L'Islam et les systèmes économiques

Le Coran ne prescrit aucune forme obligatoire de gouvernement, ni de système économique. Il fournit plutôt une base éthique avec des implications. Or la découverte de ces implications fait l'objet d'une vive discussion chez les musulmans modernes. Puisque notre examen de l'économie politique de la société islamique classique n'explique pas l'assertion apparue au 20ème siècle selon laquelle la pensée islamique porte en elle les germes du socialisme, je vais résumer ici mon analyse de cette question (cf. Ahmad 1986, 485-489). Parce que les injonctions de l'Islam protégeant la propriété privée sont tellement fortes, les musulmans de gauche tentent de justifier leur version du socialisme à l'aide des préceptes islamiques de fraternité et la prohibition de riba.
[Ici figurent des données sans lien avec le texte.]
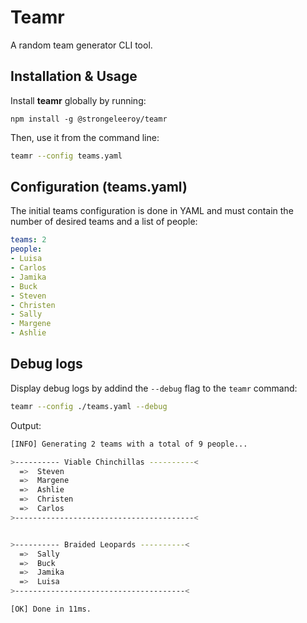 # Teamr

A random team generator CLI tool.

## Installation & Usage

Install **teamr** globally by running:

`npm install -g @strongeleeroy/teamr`

Then, use it from the command line:

```sh
teamr --config teams.yaml
```

## Configuration (teams.yaml)

The initial teams configuration is done in YAML and must contain the number of desired teams and a list of people:

```yaml
teams: 2
people:
- Luisa
- Carlos
- Jamika
- Buck
- Steven
- Christen
- Sally
- Margene
- Ashlie
```

## Debug logs

Display debug logs by addind the `--debug` flag to the `teamr` command:

```sh
teamr --config ./teams.yaml --debug
```

Output:
```sh
[INFO] Generating 2 teams with a total of 9 people...

>---------- Viable Chinchillas ----------<
  =>  Steven
  =>  Margene
  =>  Ashlie
  =>  Christen
  =>  Carlos
>----------------------------------------<


>---------- Braided Leopards ----------<
  =>  Sally
  =>  Buck
  =>  Jamika
  =>  Luisa
>--------------------------------------<

[OK] Done in 11ms.
```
Par exemple, Shaikh Ameer Ali (1982, 14) écrit :"Certes, l'Islam encourage le travail, stipule la responsabilité devant Dieu, ordonne l'honnêteté dans les relations entre hommes et la prudence dans les dépenses, souligne l'ordonnancement méthodique du temps et le calcul rationnel, et approuve les gains légitimes et l'accumulation de richesses ; mais il prescrit également des obligations et des responsabilités en ce qui concerne les parents, la famille, les orphelins, les pauvres et les membres de la Umma. La loi islamique sur l'héritage, l'institution du zakat et dans un certain sens même l'interdiction de l'usure, sont des mécanismes intrinsèques destinés à empêcher les richesses de tourner dans un cercle restreint. L'esprit islamique véritable est en conséquence anti-capitaliste."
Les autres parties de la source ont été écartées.